Methods: Analyses consider nationally representative data on 25- to 54-year-old respondents to the 2014-2016 National Health Interview Surveys (N = 50306). Demographically adjusted seemingly unrelated regression models estimate how two socioeconomic status measures-respondent education and household income-relate to current exclusive use of conventional cigarettes, electronic cigarettes, and dual use.

Results: Conventional cigarette use exhibits negative education and income gradients, consistent with existing research: -12.9 percentage points (confidence interval [CI]: -14.0, -11.8) if college educated, and -9.5 percentage points (CI: -10.9, -8.1) if household income exceeds 400% of the federal poverty level. These gradients are flatter for dual use (-1.4 [CI: -1.8, -0.9] and -1.9 [CI: -2.5, -1.2]), and statistically insignificant for electronic cigarette use (-0.03 [CI: -0.5, 0.4] and -0.3 [CI: -0.8, -0.2]). Limiting the sample to ever-smokers, higher education is associated with a 0.9 percentage point increase in likelihood of exclusive electronic cigarette use at interview (CI: 0.0, 1.9).

Conclusions: Education and income gradients in exclusive electronic cigarette use are small and statistically insignificant, contrasting with strong negative gradients in exclusive conventional cigarette use. Furthermore, more educated smokers are more likely to switch to exclusive e-cigarette use than less educated smokers. Such differential switching may exacerbate socioeconomic disparities in smoking-related morbidity and mortality, but lower the burden of tobacco-related disease.
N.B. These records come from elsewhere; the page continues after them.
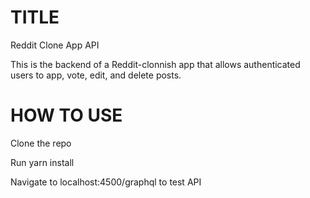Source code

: # TITLE

Reddit Clone App API

This is the backend of a Reddit-clonnish app that allows authenticated
users to app, vote, edit, and delete posts.

# HOW TO USE

Clone the repo

Run yarn install

Navigate to localhost:4500/graphql to test API
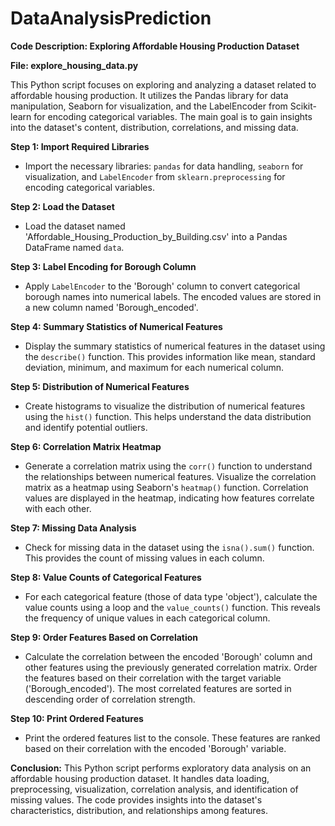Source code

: # DataAnalysisPrediction

**Code Description: Exploring Affordable Housing Production Dataset**

**File: explore_housing_data.py**

This Python script focuses on exploring and analyzing a dataset related to affordable housing production. It utilizes the Pandas library for data manipulation, Seaborn for visualization, and the LabelEncoder from Scikit-learn for encoding categorical variables. The main goal is to gain insights into the dataset's content, distribution, correlations, and missing data.

**Step 1: Import Required Libraries**
- Import the necessary libraries: `pandas` for data handling, `seaborn` for visualization, and `LabelEncoder` from `sklearn.preprocessing` for encoding categorical variables.

**Step 2: Load the Dataset**
- Load the dataset named 'Affordable_Housing_Production_by_Building.csv' into a Pandas DataFrame named `data`.

**Step 3: Label Encoding for Borough Column**
- Apply `LabelEncoder` to the 'Borough' column to convert categorical borough names into numerical labels. The encoded values are stored in a new column named 'Borough_encoded'.

**Step 4: Summary Statistics of Numerical Features**
- Display the summary statistics of numerical features in the dataset using the `describe()` function. This provides information like mean, standard deviation, minimum, and maximum for each numerical column.

**Step 5: Distribution of Numerical Features**
- Create histograms to visualize the distribution of numerical features using the `hist()` function. This helps understand the data distribution and identify potential outliers.

**Step 6: Correlation Matrix Heatmap**
- Generate a correlation matrix using the `corr()` function to understand the relationships between numerical features. Visualize the correlation matrix as a heatmap using Seaborn's `heatmap()` function. Correlation values are displayed in the heatmap, indicating how features correlate with each other.

**Step 7: Missing Data Analysis**
- Check for missing data in the dataset using the `isna().sum()` function. This provides the count of missing values in each column.

**Step 8: Value Counts of Categorical Features**
- For each categorical feature (those of data type 'object'), calculate the value counts using a loop and the `value_counts()` function. This reveals the frequency of unique values in each categorical column.

**Step 9: Order Features Based on Correlation**
- Calculate the correlation between the encoded 'Borough' column and other features using the previously generated correlation matrix. Order the features based on their correlation with the target variable ('Borough_encoded'). The most correlated features are sorted in descending order of correlation strength.

**Step 10: Print Ordered Features**
- Print the ordered features list to the console. These features are ranked based on their correlation with the encoded 'Borough' variable.

**Conclusion:**
This Python script performs exploratory data analysis on an affordable housing production dataset. It handles data loading, preprocessing, visualization, correlation analysis, and identification of missing values. The code provides insights into the dataset's characteristics, distribution, and relationships among features.
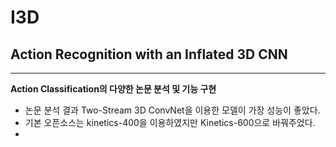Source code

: # I3D
## Action Recognition with an Inflated 3D CNN
---
**Action Classification의 다양한 논문 분석 및 기능 구현**
- 논문 분석 결과 Two-Stream 3D ConvNet을 이용한 모델이 가장 성능이 좋았다.
- 기본 오픈소스는 kinetics-400을 이용하였지만 Kinetics-600으로 바꿔주었다.
-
Implications: Research has not yet established whether socioeconomic disparities in electronic cigarette (e-cigarette) use resemble those observed for conventional cigarettes. This article uses nationally representative data on US adults aged 25-54 to estimate income and education gradients in exclusive use of conventional cigarettes, e-cigarettes, and dual use. Both gradients are steep and negative for conventional cigarette use, but flat and statistically insignificant for e-cigarette use. Repeating the analysis among ever-smokers indicates that more educated smokers are more likely to transition toward exclusive e-cigarette use than less educated smokers. Such differential substitution may exacerbate disparities in smoking-related morbidity and mortality.